= Alexander Sheldon =

American Physician and politician

Alexander Sheldon (October 23, 1766 in Suffield, Hartford County, Connecticut - September 10, 1836 in Montgomery County, New York) was an American medical doctor and politician.

==Life==
He was the son of Phineas Sheldon (1717–1807) and Ruth Harmon Sheldon (1733–1805).
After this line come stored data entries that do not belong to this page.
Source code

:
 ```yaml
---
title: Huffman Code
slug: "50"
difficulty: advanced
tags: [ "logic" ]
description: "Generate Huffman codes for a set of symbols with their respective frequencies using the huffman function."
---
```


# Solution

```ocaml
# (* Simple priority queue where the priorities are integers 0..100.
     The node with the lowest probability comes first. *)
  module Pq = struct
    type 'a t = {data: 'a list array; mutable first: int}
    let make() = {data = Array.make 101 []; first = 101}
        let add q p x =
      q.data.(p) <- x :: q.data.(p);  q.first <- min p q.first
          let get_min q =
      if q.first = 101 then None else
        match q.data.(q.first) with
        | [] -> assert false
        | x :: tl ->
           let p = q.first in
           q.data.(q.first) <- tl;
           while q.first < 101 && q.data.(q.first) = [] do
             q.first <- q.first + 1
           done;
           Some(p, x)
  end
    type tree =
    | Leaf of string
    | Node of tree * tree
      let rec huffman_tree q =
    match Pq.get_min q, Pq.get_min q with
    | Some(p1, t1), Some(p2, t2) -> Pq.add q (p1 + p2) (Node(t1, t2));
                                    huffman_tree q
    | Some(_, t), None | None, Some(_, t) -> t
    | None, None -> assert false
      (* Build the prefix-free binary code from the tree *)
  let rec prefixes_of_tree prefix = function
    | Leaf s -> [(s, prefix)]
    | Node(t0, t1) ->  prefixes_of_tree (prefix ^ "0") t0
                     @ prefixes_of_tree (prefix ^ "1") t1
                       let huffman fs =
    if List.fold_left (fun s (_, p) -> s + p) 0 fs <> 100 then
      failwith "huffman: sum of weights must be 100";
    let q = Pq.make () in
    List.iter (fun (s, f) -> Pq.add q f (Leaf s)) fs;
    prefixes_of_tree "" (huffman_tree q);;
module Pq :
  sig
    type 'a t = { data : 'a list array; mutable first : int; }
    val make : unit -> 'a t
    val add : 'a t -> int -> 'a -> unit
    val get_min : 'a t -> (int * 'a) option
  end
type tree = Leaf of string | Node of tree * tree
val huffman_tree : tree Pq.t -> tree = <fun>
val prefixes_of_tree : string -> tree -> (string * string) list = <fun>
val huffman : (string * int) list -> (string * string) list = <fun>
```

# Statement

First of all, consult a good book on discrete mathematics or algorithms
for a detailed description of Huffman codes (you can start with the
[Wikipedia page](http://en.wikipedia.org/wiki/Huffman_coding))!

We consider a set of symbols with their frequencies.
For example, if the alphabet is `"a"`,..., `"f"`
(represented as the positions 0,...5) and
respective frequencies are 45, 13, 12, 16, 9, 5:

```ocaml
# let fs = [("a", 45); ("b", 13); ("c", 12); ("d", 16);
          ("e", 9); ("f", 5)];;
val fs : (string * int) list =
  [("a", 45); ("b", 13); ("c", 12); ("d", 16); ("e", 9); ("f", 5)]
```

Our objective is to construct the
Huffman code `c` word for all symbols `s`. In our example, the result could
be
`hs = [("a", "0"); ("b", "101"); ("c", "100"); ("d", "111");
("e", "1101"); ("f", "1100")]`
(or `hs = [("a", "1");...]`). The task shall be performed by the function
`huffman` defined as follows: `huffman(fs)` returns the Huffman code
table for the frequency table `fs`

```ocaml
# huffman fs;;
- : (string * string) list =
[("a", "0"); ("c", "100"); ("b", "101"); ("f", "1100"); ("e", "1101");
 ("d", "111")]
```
He graduated from Yale College in 1787. He was a member of the New York State Assembly from 1800 to 1808, in 1812 and in 1826, and was Speaker in 1804, 1805, 1806, 1808 and 1812. He was the last of the Speakers that wore the Cocked Hat as the badge of office.

He graduated from the New York College of Physicians and Surgeons in 1812.

He was a regent of the University of the State of New York. He was a delegate to the New York State Constitutional Convention of 1821.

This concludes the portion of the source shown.